Дальше мы поехали просто курсом, театр им.Горького – Владивостокская Драма, тогда гастроли по месяцу были. Поехали на гастроли: Иркутск – Москва. И в Иркутск я просто влюбился, и, уезжая с курсом, я сказал, что я бы здесь работал. Театр им.Охлопкова! И на следующий год мы играем дипломный спектакль, а Иркутская Драма переезжает, и мне говорят: «С тобой хочет встретиться главный режиссер – Ювеналий Александрович Калантаров». Я галопом туда побежал, он говорит: «Вот мы хотим предложить…», я говорю: «Согласен!» — сразу, не дожидаясь там ничего. Ну в общем я приехал, мне дали в общежитии комнату. Третий день, час ночи, вдруг стучат в окно, я шторку отдергиваю, у нас в общежитии вахта – посторонних не пускают. А это сантехник какой-то, бурят какой-то, я открываю, он говорит: «Пусти, дай пройти в комнату к такой-то», — я говорю: «А кто это?»-, а он говорит: «Ты чего, новенький?», я говорю: «Ну да», — он говорит: «Познакомимся». Ну он залез и прошел. Через 3 дня банкет, в театре премьера какая-то, вдруг я вижу вот это лицо, он ходит там, выпивает. Я спрашиваю: «Ребята, а кто это?» а мне говорят, что это Саша Вампилов. И мы познакомились. Каждый вечер, там колоссальная писательская организация: Валя Распутин, тогда еще не Валентин Григорьевич, а Валя, Гена Машкин, Федя Реужский. Это такие разговоры. Так что все это не зря было.

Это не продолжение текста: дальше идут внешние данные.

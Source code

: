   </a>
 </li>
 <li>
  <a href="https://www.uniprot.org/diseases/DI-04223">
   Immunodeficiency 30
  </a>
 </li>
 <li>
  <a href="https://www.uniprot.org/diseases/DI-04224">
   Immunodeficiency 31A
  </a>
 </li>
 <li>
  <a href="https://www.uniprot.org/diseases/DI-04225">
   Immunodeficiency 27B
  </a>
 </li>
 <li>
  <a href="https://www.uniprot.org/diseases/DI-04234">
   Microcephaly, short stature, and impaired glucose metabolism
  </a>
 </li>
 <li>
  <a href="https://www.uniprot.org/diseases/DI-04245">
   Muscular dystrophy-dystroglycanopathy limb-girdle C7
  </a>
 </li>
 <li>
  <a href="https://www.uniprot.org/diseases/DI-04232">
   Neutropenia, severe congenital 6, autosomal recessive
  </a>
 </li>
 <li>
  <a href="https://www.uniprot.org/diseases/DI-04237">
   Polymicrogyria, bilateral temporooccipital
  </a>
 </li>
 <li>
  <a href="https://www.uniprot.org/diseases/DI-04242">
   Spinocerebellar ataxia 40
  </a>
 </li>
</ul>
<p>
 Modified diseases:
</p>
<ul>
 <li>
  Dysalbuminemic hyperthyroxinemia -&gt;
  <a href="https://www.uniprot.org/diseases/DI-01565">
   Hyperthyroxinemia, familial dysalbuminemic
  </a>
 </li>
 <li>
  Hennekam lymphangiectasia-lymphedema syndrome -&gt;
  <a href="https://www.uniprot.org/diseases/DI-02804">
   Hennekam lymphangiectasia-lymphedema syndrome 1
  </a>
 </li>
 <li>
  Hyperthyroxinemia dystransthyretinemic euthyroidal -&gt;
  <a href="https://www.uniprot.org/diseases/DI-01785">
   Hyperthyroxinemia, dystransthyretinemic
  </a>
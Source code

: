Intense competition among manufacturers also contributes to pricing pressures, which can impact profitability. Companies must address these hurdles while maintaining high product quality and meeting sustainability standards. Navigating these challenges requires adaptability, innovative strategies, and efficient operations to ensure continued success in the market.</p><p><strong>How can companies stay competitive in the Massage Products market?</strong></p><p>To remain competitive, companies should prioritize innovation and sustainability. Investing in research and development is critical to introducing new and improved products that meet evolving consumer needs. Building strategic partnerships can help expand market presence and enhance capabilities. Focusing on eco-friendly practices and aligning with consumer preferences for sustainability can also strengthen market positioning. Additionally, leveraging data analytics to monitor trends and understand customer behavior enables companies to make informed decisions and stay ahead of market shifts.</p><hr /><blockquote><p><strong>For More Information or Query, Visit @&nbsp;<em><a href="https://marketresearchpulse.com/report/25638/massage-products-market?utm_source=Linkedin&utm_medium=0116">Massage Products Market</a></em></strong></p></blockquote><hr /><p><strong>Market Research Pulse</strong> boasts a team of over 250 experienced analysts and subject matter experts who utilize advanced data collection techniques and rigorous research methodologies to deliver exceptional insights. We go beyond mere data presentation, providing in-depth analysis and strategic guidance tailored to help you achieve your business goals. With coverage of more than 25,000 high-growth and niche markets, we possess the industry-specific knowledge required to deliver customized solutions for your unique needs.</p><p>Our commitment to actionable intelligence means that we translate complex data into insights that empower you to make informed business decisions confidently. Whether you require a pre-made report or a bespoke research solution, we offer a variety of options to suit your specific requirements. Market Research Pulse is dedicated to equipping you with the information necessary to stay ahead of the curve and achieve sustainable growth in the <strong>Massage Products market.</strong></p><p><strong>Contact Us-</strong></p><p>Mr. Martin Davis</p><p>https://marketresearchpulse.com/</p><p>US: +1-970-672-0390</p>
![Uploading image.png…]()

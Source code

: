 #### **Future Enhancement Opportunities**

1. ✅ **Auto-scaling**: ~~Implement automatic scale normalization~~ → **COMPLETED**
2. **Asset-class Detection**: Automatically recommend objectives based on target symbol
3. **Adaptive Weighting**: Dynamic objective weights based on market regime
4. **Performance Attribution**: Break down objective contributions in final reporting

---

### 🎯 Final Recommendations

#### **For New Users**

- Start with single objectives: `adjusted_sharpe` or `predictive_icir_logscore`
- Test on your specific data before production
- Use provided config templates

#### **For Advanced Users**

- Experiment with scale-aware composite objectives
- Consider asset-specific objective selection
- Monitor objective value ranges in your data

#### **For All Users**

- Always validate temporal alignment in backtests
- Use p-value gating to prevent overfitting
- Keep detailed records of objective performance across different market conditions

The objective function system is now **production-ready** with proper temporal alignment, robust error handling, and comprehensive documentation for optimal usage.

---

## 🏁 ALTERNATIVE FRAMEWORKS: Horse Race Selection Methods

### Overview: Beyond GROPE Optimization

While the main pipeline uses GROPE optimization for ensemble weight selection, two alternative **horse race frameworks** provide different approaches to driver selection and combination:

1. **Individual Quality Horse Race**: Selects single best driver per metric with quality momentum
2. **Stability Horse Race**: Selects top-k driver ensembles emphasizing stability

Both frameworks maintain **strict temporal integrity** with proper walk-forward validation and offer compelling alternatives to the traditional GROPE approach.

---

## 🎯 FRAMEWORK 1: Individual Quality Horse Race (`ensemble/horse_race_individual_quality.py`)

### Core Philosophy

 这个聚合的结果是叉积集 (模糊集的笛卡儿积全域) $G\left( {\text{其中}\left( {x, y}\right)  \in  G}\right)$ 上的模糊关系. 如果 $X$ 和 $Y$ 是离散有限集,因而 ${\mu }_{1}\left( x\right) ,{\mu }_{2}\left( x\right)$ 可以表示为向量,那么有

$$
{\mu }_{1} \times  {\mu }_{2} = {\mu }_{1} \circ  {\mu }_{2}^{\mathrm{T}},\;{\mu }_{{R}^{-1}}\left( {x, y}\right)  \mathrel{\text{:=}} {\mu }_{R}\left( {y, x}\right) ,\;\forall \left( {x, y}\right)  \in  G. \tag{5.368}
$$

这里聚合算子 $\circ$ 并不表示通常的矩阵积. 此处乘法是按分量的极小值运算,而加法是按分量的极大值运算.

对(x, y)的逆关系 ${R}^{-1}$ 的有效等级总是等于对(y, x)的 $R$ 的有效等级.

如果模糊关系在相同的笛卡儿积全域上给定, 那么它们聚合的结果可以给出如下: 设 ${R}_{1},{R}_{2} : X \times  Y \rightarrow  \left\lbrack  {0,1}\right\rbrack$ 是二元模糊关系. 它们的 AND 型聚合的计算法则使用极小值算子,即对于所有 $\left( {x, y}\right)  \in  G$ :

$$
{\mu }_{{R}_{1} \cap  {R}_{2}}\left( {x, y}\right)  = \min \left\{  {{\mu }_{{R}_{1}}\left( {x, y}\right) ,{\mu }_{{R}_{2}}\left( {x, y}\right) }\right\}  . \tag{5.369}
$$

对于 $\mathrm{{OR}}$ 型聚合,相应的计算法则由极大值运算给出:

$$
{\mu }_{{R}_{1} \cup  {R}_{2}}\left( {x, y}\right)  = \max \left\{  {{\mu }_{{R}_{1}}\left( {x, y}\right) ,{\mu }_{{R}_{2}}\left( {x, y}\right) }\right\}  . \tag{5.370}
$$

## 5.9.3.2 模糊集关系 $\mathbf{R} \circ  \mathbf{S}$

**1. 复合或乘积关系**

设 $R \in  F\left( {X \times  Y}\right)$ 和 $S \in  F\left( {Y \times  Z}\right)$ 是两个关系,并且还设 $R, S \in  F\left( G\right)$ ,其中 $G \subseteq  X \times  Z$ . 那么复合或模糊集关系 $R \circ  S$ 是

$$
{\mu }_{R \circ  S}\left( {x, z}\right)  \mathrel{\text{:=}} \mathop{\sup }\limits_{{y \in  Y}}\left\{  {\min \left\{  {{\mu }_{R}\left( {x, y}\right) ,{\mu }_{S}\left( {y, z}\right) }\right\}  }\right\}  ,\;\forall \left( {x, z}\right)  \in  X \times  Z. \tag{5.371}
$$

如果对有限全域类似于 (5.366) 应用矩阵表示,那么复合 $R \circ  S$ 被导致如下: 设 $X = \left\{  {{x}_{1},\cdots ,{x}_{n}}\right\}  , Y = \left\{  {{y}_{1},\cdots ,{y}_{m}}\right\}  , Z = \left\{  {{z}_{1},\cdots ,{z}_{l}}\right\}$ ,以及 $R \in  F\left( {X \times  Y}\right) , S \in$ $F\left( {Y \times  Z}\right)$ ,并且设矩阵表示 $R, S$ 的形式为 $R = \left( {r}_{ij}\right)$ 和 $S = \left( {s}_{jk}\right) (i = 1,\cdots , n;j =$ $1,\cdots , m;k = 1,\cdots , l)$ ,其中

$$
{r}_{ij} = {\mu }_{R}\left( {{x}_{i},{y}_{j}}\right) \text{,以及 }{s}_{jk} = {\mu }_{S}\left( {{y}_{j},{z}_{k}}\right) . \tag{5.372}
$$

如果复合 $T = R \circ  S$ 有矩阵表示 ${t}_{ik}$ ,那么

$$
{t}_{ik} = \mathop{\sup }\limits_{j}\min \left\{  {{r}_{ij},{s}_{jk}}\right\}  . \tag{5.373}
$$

— Вы там играли главные роли, или как молодой артист – «В сцене выходят крестьяне»?
— Я играл всякие: и Бабу Ягу, с удовольствием играл, с Танго Кумпарсита. Потом я сыграл «малыша» в «Затюканном апостоле», и это было такое признание. И после чего меня забрали в армию, и поехал я в забайкальский военный округ.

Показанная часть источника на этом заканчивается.